Aviation: Drukair’s newest aircraft, an Airbus A319 costing at least USD 40 million, arrived at Paro International airport, yesterday.

The aircraft, registered as A5-JSW after the initials of His Majesty the Fourth Druk Gyalpo, will expand Drukair’s fleet to five aircraft, four of which are A319s and one twin propeller ATR-42.

The aircraft is dedicated to the Fourth Druk Gyalpo on the occasion of His 60th Birth Anniversary by the national airline.

The arrival of the new A319 comes a little more than 10 years after Drukair last bought one.As a result, the A319 comes equipped with new technology, the most noticeable being a blended winglet that Airbus calls the “sharklet”, attached to the tips of the two wings.

Besides a fuel saving of four percent, the sharklets will allow A5-JSW to take off from Paro airport with 1,800kgs more than Drukair’s existing A319s.

Given Paro’s altitude of 7,000 feet above sea level, temperature is a factor that determines how much weight an aircraft can take off with. The higher the temperature, the lesser load it can lift off with.

If the temperature at Paro is 19 degrees Celsius or below, A5-JSW will be able to take off with a full load of 122 passengers and fly non-stop to Bangkok.

The aircraft also has two engines that are a more reliable and offer better performance.

Inside, the most visible addition is an inflight entertainment system where drop down or bulkhead screens are available.
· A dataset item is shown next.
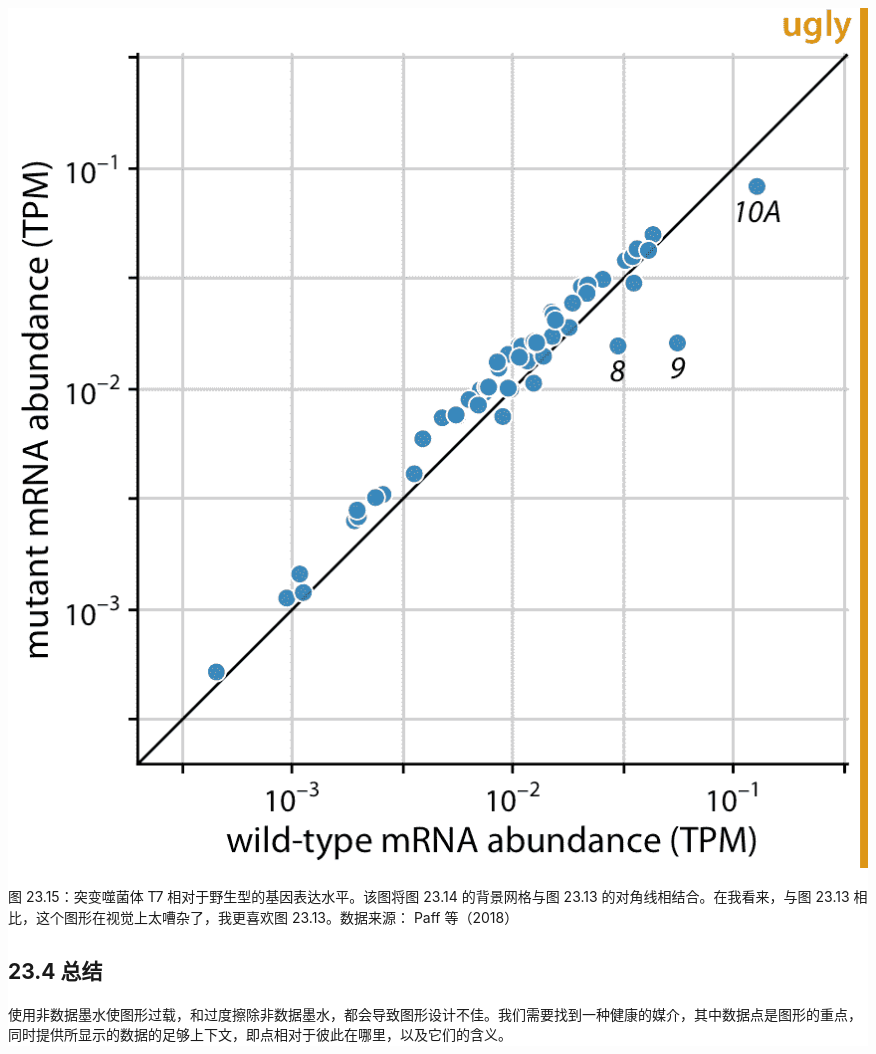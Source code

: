 ![](img/bc68e234bcabf5761b8cb1265f2303f9.jpg)

图 23.15：突变噬菌体 T7 相对于野生型的基因表达水平。该图将图 23.14 的背景网格与图 23.13 的对角线相结合。在我看来，与图 23.13 相比，这个图形在视觉上太嘈杂了，我更喜欢图 23.13。数据来源： Paff 等（2018）

## 23.4 总结

使用非数据墨水使图形过载，和过度擦除非数据墨水，都会导致图形设计不佳。我们需要找到一种健康的媒介，其中数据点是图形的重点，同时提供所显示的数据的足够上下文，即点相对于彼此在哪里，以及它们的含义。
Currently, only the flight route, position of aircraft, timings and distances are displayed but the airline plans to eventually screen documentaries on Bhutan as well.

Drukair has also placed added emphasis on ensuring viewers know that the airline is a “Royal Bhutan Airlines” by enlarging the font size displayed on the fuselage.

Tandin Jamso denied that this is in response to private airline Tashi Air using “Bhutan Airlines” on its aircrafts, to which the national airline has voiced its opposition in the past.

The CEO said as the aircraft is dedicated to the Fourth Druk Gyalpo on the occasion of His 60th Birth Anniversary and to the Crown, it was deemed necessary to emphasise “Royal Bhutan Airlines”. He added that the same aesthetic change would not occur on Drukair’s other aircrafts.

Drukair and the aviation industry was established following a Royal Charter decreed by the Fourth Druk Gyalpo in 1981. Since then, the industry has become the backbone of the transport and communications links for landlocked Bhutan as a result of the Fourth Druk Gyalpo’s farsightedness and vision, Tandin Jamso explained.

The new aircraft will replace its leased A319, which it has been using since 2012 and scheduled to be returned by July, this year. Tandin Jamso said that Drukair requires a minimum of three A319s, with one of them serving as a back up aircraft incase of weather or technical problems. He also pointed out that with the airline’s two A319s now into their 10th year of service, minor technical issues were more frequent which could cause delays and cancellations if a third aircraft is not on stand by.

Given the enhanced performance of the new A319, it will be used on the airline’s longer routes such as to Singapore, and for additional and charter flights. Drukair will be flying charter flights to the Indian cities of Ahmedabad and Mumbai later this year.

Following a chipdrel and marchang ceremony, and a thruesel and gogey tendrel, guests of the event were taken on a flight on A5-JSW. The short duration flight took guests from Paro to Bumthang allowing them to view the northern range of snow capped mountains, Punakha dzong and Chamkhar valley, before turning back over Zhemgang and flying over Babesa on descent back into Paro valley.